## YOUR OBJECTIVE
For the entries that follow, report how many lines include the word "implementation" and add nothing.

## DATA SECTION
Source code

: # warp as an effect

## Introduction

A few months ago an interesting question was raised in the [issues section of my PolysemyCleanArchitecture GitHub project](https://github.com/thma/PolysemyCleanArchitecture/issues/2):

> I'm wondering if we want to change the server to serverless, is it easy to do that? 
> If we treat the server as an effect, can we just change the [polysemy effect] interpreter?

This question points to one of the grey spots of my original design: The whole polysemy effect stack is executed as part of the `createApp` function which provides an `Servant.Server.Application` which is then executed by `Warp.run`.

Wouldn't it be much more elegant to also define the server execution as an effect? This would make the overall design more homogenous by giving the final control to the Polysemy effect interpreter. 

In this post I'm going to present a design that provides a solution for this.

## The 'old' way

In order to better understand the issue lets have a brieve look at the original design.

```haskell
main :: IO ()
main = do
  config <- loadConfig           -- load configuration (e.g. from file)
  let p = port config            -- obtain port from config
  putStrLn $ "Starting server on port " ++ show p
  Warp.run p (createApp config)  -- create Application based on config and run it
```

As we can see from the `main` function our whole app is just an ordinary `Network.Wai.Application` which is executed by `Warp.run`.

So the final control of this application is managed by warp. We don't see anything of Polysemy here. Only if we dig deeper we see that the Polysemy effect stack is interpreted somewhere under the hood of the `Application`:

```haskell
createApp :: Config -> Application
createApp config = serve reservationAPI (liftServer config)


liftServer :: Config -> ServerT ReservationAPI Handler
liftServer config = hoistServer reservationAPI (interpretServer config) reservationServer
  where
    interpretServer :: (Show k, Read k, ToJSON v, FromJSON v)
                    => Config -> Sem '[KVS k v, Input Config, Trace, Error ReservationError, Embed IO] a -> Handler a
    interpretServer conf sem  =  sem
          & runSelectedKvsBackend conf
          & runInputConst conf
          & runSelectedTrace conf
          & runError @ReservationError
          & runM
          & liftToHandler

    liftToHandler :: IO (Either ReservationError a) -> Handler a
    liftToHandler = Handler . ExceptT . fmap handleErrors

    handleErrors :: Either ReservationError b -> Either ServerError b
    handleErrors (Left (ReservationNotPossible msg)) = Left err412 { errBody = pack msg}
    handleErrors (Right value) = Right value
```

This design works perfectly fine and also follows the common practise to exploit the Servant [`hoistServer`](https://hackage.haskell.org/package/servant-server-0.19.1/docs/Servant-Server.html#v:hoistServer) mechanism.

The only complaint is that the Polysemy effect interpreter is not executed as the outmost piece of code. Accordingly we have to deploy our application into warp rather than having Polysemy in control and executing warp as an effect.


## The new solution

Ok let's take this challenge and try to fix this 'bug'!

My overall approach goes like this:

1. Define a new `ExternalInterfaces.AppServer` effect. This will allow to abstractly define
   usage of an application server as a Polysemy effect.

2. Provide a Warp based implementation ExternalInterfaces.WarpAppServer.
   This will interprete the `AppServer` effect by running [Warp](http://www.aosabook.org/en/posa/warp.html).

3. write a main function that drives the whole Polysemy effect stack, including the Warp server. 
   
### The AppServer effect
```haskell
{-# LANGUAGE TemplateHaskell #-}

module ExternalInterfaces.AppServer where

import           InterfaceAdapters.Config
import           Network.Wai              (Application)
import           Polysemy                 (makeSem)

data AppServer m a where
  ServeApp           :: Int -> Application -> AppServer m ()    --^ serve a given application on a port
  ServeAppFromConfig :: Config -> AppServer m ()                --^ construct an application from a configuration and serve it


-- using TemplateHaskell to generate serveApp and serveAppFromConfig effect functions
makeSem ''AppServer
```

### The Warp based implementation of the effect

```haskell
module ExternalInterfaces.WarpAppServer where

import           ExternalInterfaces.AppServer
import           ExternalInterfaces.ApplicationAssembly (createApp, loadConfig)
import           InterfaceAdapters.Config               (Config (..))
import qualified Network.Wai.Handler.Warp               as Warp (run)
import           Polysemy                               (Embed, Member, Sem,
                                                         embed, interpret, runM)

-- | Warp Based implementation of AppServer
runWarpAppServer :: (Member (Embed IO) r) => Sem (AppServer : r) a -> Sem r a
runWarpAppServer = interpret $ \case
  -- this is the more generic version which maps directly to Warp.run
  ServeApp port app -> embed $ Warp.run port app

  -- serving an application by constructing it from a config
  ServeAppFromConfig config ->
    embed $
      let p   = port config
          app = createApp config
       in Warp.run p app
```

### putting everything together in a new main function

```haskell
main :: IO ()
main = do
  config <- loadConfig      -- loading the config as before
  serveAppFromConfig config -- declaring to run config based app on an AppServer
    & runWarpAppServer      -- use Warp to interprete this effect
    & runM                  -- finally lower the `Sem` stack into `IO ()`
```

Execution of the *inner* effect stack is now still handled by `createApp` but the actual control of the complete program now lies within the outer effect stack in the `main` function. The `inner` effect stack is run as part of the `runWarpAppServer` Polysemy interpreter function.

## REPLY TO THE EXERCISE
3